Water firms would be in a similar state today even if they had invested all the money they had paid out in dividends into renewing the UK’s water infrastructure, the boss of the water industry trade association has claimed.
David Henderson, the chief executive of Water UK, said today it was “just not true” that water companies’ well documented problems would not exist had they not paid out dividends to shareholders.
The firms’ track record of issuing payouts to shareholders have attracted staunch criticism in recent years, given many firms’ poor environmental track records. Campaigners argue that rather than rewarding shareholders with a share of any profit, the money on should have been funnelled towards investment in the sector’s creaking infrastructure.
But Henderson said this argument is a mischaracterisation of water firms’ performance and that many shareholders have invested more in water firms than they have received in dividends.
“It’s very commonly thought that shareholders have been taking out dividends,” he told Times Radio. “They’ve taken out £52bn since 1990 [when] privatisation happened, and they’ve put in about £215bn.
“But let’s say they took out zero. That’s £52bn in dividends and you spend all that on investment, that will cover about half of what we are proposing for the next five years alone. So it’s just not true, I’m afraid, to suggest you could have zero dividends and that would solve the problems.
“And frankly if a taxpayer we’re funding all of this instead, the taxpayer would be paying interest on the debt that it borrows to fund those investments.
Henderson’s comments come as the water industry continues its aggressive lobbying of Ofwat, the sector’s regulator, for permission to raise bills in order to fund investment.
Every five years, the regulator conducts a price review into the amount that water firms can charge. The UK’s 25 water companies submitted business proposals earlier this year, including how much they would like to charge and invest, which Ofwat has reviewed and responded to.
It is now consulting with the industry on its response.
Henderson said that the ceiling will mean the sector’s infrastructure will continue to creak. “Ofwat looks at [water companies’] plans every five years. Since about 2010 it has consistently cut those plans, which is why everyone’s water bills, on average, have fallen in real terms. If they had merely risen with inflation, they’d be about a fifth higher than they are today.
“Unlike energy prices, which have gone up very considerably since 2010, water bills have fallen. And as a result of those falling bills, we’ve had less investment than we need,” he said.
Henderson also blasted the track record of central government and local authorities on granting planning permission for new reservoirs. There has not been a single new reservoir built in the UK since water firms’ privation in 1990, despite the UK’s population having grown by nearly ten million people.
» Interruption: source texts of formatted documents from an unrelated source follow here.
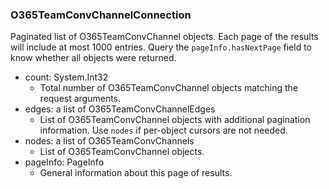 ### O365TeamConvChannelConnection
Paginated list of O365TeamConvChannel objects. Each page of the results will include at most 1000 entries. Query the `pageInfo.hasNextPage` field to know whether all objects were returned.

- count: System.Int32
  - Total number of O365TeamConvChannel objects matching the request arguments.
- edges: a list of O365TeamConvChannelEdges
  - List of O365TeamConvChannel objects with additional pagination information. Use `nodes` if per-object cursors are not needed.
- nodes: a list of O365TeamConvChannels
  - List of O365TeamConvChannel objects.
- pageInfo: PageInfo
  - General information about this page of results.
“We have consistently tried to build reservoirs since 2010… The first Environment Secretary under the coalition government blocked Thames Water from building a reservoir on the understanding that [there] was no immediate need. Talk about the definition of a short term decision.”
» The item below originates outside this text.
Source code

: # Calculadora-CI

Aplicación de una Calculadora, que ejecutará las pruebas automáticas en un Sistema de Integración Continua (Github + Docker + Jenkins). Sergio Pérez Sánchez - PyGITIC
Ofwat told City A.M. that it would “consider all responses” to its consultation, and plans to set out its final decision on December 19.
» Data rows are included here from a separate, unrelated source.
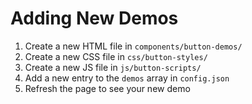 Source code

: # Adding New Demos

1. Create a new HTML file in `components/button-demos/`
2. Create a new CSS file in `css/button-styles/`
3. Create a new JS file in `js/button-scripts/`
4. Add a new entry to the `demos` array in `config.json`
5. Refresh the page to see your new demo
A spokesperson for the Department for the Environment and Rural Affairs said: “The PR24 process is fundamentally a matter for Ofwat as an independent regulator, However, the Secretary of State is clear we need to reset the nation’s water industry.
“We were elected on a mandate to clean up Britain’s rivers, lakes and seas. That is exactly what we will do.
“The Water (Special Measures) Bill will deliver on our commitments, giving regulators new powers to ban the payment of bonuses for polluting water bosses and bring criminal charges against persistent law breakers.”